The Bill is currently at its third reading in the House of Lords before going back to the Commons for final approval.
Media groups have expressed concern that the bill allows police and others to secretly access journalists’ call records with the OK of a judicial commissioner
The new changes from the Government do not address this, meaning news organisations will not get the chance to argue in court against grabs of their telecoms records. But the Government has provided some additional protections from journalists in general from state spying powers.
It has also said that protections for journalists’ sources should apply across the bill (which covers all forms of electronic snooping by the Government) not just to applications to view telecoms records (as was the OK).
The changes follow sustained pressure from the NUJ, News Media Association and others and a petition signed by nearly 4,000 launched by Press Gazette.
Speaking for the Government, Lord Howe said yesterday: “In limited circumstances, it may be necessary to use the powers provided in this Bill for the necessary and proportionate investigation of a journalist—for example, where they are suspected of serious illegality or wrongdoing or where there is an immediate threat to life.
“In such circumstances, the bill and the associated codes of practice already contain significant protections for journalists and their sources, recognising the strong public interest in protecting a free press and freedom of expression in a democratic society, including the willingness of sources to provide information to journalists anonymously.”
However, he said that further amendments to the bill “protect the key principle that individuals who provide information to journalists should have an expectation of privacy”.
He said: “The Government accept that it is important that confidential journalistic material is handled with the sensitivity that it deserves. So where a relevant authority applies for a warrant where the purpose, or one of the purposes, is to authorise or require the obtaining of confidential journalistic material, the amendment would require the application to contain a statement confirming that this is the purpose, or one of the purposes.
“The same requirement would apply in relation to a targeted examination warrant that seeks to authorise the selection for examination of such confidential journalistic material acquired in bulk. This means that the Secretary of State or law enforcement chief and judicial commissioner will have to be fully aware that they are authorising the obtaining of confidential journalistic material when they come to consider a warrant.”
He said: “A free press cannot operate without journalists, and journalists cannot operate without sources.
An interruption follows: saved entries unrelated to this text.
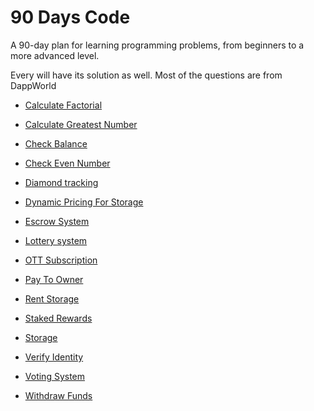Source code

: # 90 Days Code
A 90-day plan for learning programming problems, from beginners to a more advanced level.

Every   will have its solution as well. Most of the  questions are from DappWorld

- [Calculate Factorial](https://github.com/VarmaKollu/Code-90/blob/main/SOLIDITY/Calculate_Factorial.md)

- [Calculate Greatest Number
](https://github.com/VarmaKollu/Code-90/blob/main/SOLIDITY/Calculate_Greatest_Number.md)

- [Check Balance](https://github.com/VarmaKollu/Code-90/blob/main/SOLIDITY/Check_Balance.md)

- [Check Even Number
](https://github.com/VarmaKollu/Code-90/blob/main/SOLIDITY/Check_Even_Number.md)

- [Diamond tracking](https://github.com/VarmaKollu/Code-90/blob/main/SOLIDITY/Diamond_tracking.md)
  
- [Dynamic Pricing For Storage](https://github.com/VarmaKollu/Code-90/blob/main/SOLIDITY/Dynamic_Pricing.md)

- [Escrow System](https://github.com/VarmaKollu/Code-90/blob/main/SOLIDITY/Escrow_System.md)
  
- [Lottery system](https://github.com/VarmaKollu/Code-90/blob/main/SOLIDITY/Lottery_System.md)

- [OTT Subscription](https://github.com/VarmaKollu/Code-90/blob/main/SOLIDITY/Subscription_Service.md)

- [Pay To Owner](https://github.com/VarmaKollu/Code-90/blob/main/SOLIDITY/Pay_To_Owner.md)

- [Rent Storage](https://github.com/VarmaKollu/Code-90/blob/main/SOLIDITY/Rent_Storage.md)

- [Staked Rewards](https://github.com/VarmaKollu/Code-90/blob/main/SOLIDITY/Stacked_Rewards.md)

- [Storage](https://github.com/VarmaKollu/Code-90/blob/main/SOLIDITY/Storage_Smart_Contract.md)

- [Verify Identity](https://github.com/VarmaKollu/Code-90/blob/main/SOLIDITY/Verify_Identity.md)

- [Voting System](https://github.com/VarmaKollu/Code-90/blob/main/SOLIDITY/Voting_System.md)

- [Withdraw Funds](https://github.com/VarmaKollu/Code-90/blob/main/SOLIDITY/Withdraw_Funds.md)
That is why the Government have focused protections on journalists’ sources and the important public interest in protecting the confidentiality of sources of journalistic information.
“Amendments 31 and 76 provide further protection by making clear that when a relevant authority seeks a warrant to identify or confirm a source of journalistic information, the application must contain a statement to that effect. This will mean that the Secretary of State or law enforcement chief and judicial commissioner will be fully aware of the intention to identify or confirm a source when they are considering the necessity and proportionality of the warrant.”
The Government has already amended the bill so that information sought to identify journalists’ sources should only released when there is an overriding public interest.
Viscount Colville (who is himself a current affairs documentary maker) said he was satisfied with the Government’s amendments.
He said the new amendments “will go a very long way to protecting the important relationship between the best journalists and their sources”.
He said: “As a journalist, I know how increasingly difficult it is to nurture a relationship with a whistleblower or an anonymous source who is prepared to reveal confidential information in the public interest. The Bill had been in danger of damaging that bond of trust, as I said in my speech at Second Reading.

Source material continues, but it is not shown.